*** INPUT MATERIAL ***

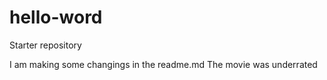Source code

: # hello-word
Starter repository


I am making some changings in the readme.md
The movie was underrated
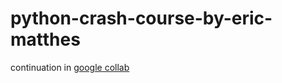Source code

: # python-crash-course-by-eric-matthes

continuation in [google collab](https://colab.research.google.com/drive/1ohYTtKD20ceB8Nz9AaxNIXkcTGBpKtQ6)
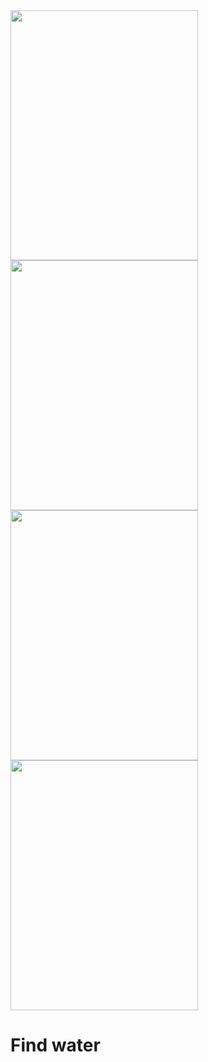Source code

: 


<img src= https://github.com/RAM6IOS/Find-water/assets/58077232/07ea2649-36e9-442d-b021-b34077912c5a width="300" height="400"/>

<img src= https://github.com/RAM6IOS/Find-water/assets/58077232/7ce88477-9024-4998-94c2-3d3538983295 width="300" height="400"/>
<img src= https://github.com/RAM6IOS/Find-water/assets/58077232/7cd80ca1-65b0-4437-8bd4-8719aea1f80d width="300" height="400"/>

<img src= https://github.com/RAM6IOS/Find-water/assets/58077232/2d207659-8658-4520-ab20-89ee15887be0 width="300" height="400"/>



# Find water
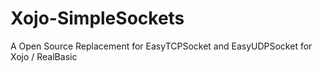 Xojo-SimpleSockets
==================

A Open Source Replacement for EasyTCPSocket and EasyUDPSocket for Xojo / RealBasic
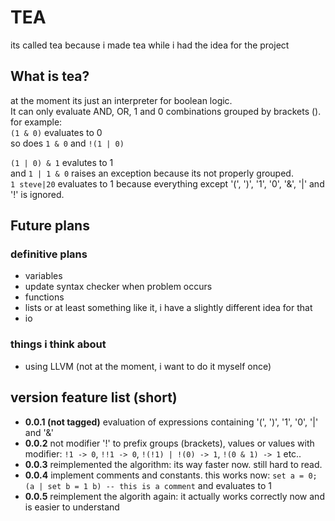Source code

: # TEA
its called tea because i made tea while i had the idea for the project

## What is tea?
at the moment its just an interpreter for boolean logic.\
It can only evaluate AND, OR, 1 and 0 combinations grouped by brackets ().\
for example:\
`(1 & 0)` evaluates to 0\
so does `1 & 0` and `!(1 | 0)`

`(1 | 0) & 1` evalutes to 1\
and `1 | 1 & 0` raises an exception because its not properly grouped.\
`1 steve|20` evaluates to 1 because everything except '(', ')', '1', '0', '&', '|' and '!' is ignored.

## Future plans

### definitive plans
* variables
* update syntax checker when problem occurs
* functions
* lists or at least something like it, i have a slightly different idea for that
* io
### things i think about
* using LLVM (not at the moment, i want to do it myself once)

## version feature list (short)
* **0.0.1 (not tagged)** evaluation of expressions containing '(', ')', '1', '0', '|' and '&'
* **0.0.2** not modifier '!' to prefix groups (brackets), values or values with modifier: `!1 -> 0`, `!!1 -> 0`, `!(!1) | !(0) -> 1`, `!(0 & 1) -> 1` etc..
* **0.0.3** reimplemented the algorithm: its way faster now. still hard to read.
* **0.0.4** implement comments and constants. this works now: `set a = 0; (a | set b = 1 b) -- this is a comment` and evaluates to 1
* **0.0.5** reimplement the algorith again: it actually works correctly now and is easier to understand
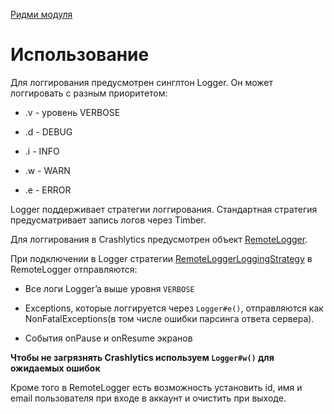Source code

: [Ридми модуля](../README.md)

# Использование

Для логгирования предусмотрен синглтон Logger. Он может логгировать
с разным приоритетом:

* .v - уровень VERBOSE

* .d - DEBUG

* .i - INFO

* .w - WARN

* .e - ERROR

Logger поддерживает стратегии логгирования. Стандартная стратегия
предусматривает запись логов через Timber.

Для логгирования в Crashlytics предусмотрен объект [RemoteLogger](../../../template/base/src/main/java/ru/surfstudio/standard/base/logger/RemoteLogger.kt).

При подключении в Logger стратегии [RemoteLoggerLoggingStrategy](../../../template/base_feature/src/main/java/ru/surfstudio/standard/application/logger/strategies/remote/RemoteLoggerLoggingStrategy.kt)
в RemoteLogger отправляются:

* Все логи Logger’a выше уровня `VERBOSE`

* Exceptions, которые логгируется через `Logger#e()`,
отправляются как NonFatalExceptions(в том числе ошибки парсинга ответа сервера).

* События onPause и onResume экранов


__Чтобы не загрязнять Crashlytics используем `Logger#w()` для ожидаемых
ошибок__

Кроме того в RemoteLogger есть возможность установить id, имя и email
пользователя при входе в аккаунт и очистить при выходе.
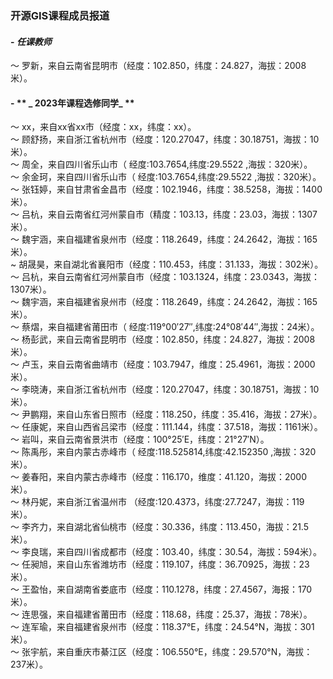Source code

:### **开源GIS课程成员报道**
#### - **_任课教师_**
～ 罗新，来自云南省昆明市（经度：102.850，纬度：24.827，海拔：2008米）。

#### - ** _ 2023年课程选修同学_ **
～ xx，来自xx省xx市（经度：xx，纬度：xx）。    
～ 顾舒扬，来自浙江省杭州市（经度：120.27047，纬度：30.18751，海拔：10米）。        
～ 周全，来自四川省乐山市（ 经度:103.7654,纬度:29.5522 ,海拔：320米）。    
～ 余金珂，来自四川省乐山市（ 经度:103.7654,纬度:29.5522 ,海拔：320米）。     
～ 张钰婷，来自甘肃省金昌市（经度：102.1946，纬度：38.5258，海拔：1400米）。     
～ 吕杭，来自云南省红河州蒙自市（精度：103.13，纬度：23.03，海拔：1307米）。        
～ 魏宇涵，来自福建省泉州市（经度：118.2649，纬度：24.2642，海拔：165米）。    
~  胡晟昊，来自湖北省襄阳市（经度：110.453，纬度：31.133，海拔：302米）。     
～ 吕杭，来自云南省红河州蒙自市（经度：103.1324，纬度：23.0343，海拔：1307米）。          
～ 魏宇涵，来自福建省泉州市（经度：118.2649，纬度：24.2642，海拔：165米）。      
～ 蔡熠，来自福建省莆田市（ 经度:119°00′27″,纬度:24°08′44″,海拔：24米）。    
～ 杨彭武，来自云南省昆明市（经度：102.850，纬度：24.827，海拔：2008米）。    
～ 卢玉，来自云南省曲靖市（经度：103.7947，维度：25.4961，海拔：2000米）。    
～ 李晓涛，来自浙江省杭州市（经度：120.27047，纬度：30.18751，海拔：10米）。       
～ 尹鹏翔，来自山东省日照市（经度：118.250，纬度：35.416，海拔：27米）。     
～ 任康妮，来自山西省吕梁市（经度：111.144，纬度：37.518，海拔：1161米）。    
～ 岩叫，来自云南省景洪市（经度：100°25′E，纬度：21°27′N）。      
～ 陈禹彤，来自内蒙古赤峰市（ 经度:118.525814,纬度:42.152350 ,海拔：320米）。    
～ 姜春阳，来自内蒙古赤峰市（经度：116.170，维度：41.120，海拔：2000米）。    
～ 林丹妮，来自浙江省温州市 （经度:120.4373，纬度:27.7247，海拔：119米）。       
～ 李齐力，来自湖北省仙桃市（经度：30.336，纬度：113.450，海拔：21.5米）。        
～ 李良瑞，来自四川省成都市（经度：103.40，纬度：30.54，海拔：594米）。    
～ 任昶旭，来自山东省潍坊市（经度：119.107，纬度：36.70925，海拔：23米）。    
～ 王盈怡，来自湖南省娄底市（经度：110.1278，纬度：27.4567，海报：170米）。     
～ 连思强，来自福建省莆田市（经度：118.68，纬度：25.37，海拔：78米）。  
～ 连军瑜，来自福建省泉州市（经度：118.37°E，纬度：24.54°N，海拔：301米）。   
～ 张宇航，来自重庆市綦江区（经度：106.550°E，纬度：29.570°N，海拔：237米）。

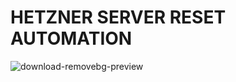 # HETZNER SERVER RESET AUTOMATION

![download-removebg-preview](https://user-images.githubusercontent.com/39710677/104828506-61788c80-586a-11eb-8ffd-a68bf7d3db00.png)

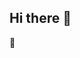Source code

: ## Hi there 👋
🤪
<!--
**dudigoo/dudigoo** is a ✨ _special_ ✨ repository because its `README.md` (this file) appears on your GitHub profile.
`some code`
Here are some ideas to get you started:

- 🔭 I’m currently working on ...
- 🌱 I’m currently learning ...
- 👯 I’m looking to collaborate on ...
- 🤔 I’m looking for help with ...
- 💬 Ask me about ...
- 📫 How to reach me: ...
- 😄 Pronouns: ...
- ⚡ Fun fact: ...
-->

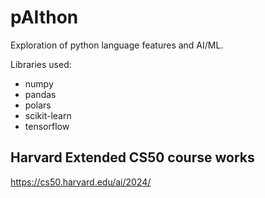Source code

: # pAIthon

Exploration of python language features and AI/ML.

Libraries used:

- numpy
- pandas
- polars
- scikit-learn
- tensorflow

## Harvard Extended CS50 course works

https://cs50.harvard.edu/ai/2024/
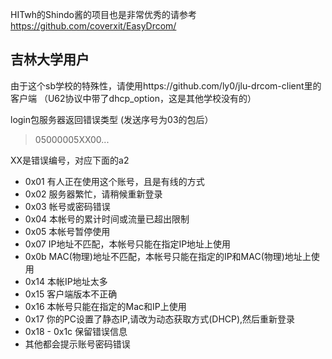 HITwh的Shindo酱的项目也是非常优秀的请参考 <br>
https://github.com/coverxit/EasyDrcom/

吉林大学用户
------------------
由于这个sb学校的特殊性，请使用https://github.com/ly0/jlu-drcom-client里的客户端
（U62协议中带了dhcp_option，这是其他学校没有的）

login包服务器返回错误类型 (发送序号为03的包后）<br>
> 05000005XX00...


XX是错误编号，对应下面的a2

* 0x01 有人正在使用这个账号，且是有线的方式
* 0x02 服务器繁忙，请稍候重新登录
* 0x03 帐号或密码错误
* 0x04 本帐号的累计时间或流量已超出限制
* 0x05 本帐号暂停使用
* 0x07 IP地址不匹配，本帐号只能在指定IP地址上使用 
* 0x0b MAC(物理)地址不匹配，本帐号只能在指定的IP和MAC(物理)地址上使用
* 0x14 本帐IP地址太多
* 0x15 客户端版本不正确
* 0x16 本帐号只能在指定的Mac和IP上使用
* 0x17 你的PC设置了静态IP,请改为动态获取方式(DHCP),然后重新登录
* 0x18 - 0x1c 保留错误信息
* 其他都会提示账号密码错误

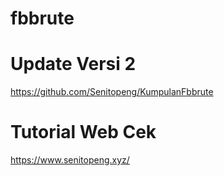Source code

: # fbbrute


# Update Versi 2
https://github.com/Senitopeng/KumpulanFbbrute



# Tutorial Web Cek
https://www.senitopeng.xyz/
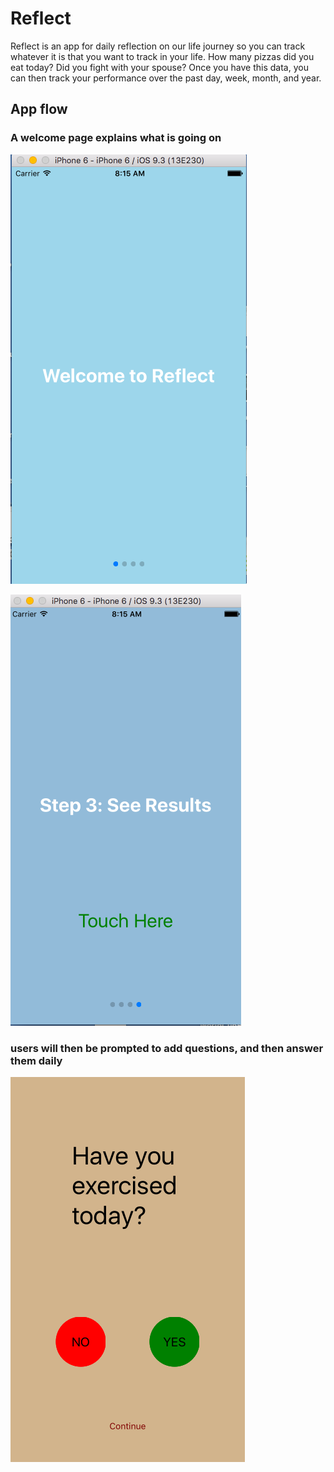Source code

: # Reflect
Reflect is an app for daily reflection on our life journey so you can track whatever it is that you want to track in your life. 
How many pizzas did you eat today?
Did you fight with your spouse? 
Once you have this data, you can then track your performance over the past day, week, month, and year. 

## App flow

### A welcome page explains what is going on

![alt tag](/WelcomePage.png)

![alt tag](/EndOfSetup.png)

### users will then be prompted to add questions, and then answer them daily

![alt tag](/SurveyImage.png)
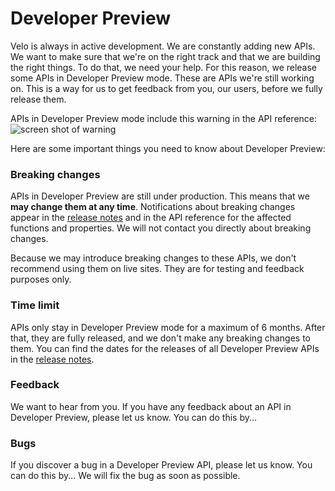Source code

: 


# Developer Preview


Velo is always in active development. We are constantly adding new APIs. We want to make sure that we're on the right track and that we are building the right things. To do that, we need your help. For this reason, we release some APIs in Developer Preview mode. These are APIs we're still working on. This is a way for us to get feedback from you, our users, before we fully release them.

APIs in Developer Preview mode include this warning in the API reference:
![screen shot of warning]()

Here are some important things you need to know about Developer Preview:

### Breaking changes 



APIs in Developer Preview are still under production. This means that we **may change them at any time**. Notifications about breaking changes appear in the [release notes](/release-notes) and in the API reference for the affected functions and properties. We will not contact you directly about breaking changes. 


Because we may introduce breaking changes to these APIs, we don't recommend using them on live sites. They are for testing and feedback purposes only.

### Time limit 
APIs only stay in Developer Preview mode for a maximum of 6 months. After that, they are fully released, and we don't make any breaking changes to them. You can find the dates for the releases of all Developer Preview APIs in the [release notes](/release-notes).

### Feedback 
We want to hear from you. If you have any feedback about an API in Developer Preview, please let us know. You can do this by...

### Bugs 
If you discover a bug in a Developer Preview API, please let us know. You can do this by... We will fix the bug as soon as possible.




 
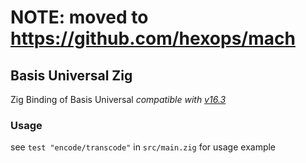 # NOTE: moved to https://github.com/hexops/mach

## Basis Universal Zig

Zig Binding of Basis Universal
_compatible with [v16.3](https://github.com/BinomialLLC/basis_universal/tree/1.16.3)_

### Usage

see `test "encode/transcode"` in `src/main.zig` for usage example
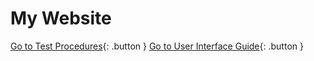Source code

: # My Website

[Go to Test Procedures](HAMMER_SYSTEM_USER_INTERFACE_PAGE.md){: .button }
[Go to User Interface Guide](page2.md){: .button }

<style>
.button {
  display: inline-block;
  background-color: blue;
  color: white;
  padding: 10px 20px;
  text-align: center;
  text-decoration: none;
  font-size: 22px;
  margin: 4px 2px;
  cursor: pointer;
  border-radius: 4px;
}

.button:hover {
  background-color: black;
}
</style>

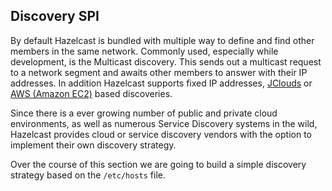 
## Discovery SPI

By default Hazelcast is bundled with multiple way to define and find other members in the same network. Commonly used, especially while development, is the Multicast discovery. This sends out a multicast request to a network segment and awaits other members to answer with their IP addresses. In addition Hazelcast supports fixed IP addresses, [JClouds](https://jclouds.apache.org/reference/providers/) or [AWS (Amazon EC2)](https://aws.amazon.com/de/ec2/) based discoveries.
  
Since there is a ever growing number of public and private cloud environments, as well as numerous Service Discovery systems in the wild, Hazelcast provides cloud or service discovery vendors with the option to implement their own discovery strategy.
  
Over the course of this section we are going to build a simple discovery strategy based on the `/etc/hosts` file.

***

### WHAT IS REQUIRED
Filter the records above and copy every line that contains the word "text".

### SOLUTION
  text-align: center;
  text-decoration: none;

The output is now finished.